Now I need to warn you that in recording this episode we had some tricky technical issues, so there is a bit of background noise in places and some moments where fragments of words drop out, so I apologise for that in advance. We’ve done the best we can to make it listenable and I really wanted to have Leanne on the podcast again because she has so much valuable insight into Smart Communities and in particular Smart Regions.
As always, we hope you enjoy listening to this episode as much as we enjoyed making it.

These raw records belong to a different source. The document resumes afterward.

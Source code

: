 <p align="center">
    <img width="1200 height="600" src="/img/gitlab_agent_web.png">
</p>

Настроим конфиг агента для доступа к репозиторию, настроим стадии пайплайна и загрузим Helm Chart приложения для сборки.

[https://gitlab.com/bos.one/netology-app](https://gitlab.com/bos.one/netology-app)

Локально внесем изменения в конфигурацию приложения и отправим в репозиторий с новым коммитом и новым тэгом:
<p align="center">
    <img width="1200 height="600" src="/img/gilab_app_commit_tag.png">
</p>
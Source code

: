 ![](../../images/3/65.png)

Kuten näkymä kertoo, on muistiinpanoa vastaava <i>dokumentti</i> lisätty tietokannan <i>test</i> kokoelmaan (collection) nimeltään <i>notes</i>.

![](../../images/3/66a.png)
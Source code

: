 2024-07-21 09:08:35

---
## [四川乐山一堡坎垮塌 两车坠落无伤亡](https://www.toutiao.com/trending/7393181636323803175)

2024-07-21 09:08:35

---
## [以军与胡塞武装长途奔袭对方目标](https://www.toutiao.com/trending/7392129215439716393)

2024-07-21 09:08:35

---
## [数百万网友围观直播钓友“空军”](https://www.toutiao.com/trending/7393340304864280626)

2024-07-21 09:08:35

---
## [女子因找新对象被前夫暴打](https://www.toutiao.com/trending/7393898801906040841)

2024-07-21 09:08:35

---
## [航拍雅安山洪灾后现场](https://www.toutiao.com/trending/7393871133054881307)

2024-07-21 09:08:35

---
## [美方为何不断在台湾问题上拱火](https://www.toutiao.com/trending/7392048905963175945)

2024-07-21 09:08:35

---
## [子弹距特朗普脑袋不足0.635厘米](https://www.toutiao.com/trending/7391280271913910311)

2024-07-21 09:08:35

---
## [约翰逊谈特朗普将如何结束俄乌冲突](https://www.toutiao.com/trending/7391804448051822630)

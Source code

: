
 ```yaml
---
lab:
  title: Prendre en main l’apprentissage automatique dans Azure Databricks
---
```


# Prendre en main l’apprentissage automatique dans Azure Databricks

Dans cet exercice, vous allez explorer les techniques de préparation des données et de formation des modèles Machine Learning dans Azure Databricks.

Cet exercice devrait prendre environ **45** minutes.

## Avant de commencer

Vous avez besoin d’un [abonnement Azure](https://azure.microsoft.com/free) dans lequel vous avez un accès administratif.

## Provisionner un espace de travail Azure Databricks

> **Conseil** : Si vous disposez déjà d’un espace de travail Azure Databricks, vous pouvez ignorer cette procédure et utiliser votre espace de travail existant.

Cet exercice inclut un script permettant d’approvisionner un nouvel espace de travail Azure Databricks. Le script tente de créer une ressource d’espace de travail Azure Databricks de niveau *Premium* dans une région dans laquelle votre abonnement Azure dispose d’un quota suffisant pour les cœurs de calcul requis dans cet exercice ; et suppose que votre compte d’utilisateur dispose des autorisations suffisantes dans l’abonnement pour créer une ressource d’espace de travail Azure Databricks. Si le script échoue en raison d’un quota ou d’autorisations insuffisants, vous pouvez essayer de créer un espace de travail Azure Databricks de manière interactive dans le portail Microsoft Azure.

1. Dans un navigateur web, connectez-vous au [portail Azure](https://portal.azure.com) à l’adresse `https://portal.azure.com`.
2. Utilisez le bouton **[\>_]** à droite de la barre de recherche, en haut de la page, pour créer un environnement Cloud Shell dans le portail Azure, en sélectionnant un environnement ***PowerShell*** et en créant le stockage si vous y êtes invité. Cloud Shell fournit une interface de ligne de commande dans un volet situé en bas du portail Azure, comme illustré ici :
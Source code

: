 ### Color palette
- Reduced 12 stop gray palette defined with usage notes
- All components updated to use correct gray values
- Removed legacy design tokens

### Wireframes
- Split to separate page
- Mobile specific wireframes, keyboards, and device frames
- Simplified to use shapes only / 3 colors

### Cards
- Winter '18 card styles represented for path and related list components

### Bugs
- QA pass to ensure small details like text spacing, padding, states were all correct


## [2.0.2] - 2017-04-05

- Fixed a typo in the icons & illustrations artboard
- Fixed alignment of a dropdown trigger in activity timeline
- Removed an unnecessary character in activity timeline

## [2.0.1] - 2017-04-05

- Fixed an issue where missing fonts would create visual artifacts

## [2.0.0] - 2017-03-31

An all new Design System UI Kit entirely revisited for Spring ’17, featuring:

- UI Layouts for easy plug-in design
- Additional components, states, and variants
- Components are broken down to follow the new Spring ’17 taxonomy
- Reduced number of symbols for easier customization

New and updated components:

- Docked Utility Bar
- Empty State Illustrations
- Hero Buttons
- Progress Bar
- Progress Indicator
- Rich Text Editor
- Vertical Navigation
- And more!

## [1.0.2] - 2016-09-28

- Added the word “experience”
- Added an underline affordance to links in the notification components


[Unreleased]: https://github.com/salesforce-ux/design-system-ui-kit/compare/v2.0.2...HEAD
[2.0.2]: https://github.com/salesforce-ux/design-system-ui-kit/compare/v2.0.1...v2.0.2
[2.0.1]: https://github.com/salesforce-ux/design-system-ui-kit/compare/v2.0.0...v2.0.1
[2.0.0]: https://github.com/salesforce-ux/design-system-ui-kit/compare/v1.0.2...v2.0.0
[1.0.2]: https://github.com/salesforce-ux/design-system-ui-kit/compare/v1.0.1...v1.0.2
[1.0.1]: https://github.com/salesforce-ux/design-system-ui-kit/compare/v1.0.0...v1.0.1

What we cover in this episode:
- Leanne’s background in business and technology and her passion for curiosity
- What sparked her interest in the Smart Community space
- An update since the last time Leanne was on the pod all about becoming Queensland’s Chief Entrepreneur
- Why we need to focus on Intelligent Communities instead of Smart Cities
- The importance of expanding access to digital skills and technology for those otherwise likely to be left out
- The work Leanne has been doing across Queensland to support regional and rural communities
- Projects such as Men’s Sheds and circular economy initiatives
- The innovation Leanne is seeing from remote and regional areas all over QLD, as well as intrapreneurs within government seeking more public-private partnerships to solve real problems
- Why we need both collaboration and coordination in order to integrate better across disciplines, industries, governments and organisations
- The emerging trend of recognising that we’ve so far been too myopic in thinking and why we need for systems leadership thinking
- The need for more and better public-private partnerships
“More and more effort goes into crafting an innovation ecosystem where businesses, governments and institutional partners can create high quality employment, and also meet the desperate social needs of the community. So we need to really be putting more emphasis on expanding access to digital skills and technology for those that otherwise are likely to be left out.”
“Each of the regions has their own special set of knowledge and their own special set of natural resources and intelligence in those communities that could be advantages.”
“We know how to get the right people in the room, but we’re not necessarily enabling how we go through to the coordination effort in an elegant way.”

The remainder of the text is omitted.